== Assignment ==
All that is needed is every line of the listing below that has "coloneqq".

== Data for the task ==
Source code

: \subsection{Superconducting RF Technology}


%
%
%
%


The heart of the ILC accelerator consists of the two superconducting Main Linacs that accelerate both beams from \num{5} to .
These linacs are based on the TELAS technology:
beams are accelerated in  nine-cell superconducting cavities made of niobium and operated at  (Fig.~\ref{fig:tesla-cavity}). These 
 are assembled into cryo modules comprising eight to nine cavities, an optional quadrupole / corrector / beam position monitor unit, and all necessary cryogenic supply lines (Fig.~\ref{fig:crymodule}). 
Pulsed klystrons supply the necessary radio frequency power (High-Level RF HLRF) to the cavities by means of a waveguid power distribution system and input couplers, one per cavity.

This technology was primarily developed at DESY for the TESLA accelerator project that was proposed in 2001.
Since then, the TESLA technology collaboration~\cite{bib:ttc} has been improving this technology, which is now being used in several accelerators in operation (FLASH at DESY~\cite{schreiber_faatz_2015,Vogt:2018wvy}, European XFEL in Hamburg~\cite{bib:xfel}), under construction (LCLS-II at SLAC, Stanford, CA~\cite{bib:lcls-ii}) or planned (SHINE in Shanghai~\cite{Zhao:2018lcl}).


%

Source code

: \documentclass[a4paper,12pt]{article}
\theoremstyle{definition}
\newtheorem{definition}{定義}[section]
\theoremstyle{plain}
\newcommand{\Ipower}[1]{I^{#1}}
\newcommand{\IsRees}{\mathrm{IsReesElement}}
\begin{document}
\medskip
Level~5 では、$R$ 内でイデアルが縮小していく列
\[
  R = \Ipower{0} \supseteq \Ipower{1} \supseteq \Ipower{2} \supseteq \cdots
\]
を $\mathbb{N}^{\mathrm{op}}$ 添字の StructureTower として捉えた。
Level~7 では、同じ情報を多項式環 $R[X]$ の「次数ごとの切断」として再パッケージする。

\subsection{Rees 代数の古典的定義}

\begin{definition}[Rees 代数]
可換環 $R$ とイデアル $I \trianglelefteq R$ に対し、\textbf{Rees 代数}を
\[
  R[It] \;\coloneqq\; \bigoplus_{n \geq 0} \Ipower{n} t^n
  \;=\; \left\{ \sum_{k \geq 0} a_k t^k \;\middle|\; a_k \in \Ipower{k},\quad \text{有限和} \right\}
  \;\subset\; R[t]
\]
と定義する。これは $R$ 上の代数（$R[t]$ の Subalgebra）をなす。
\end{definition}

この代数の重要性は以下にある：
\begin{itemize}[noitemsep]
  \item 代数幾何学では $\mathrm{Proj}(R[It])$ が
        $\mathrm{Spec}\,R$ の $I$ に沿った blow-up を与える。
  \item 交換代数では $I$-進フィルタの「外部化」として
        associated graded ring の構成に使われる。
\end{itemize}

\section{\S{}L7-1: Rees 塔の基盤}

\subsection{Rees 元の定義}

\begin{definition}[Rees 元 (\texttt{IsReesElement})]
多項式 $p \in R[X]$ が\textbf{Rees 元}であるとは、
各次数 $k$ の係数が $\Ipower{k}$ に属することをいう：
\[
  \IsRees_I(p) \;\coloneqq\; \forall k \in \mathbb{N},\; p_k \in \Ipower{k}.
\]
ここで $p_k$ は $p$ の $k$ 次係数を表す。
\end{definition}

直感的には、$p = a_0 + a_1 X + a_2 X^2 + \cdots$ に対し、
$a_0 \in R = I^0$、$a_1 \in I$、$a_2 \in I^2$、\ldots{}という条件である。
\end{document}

== Expected answer ==
  R[It] \;\coloneqq\; \bigoplus_{n \geq 0} \Ipower{n} t^n
  \IsRees_I(p) \;\coloneqq\; \forall k \in \mathbb{N},\; p_k \in \Ipower{k}.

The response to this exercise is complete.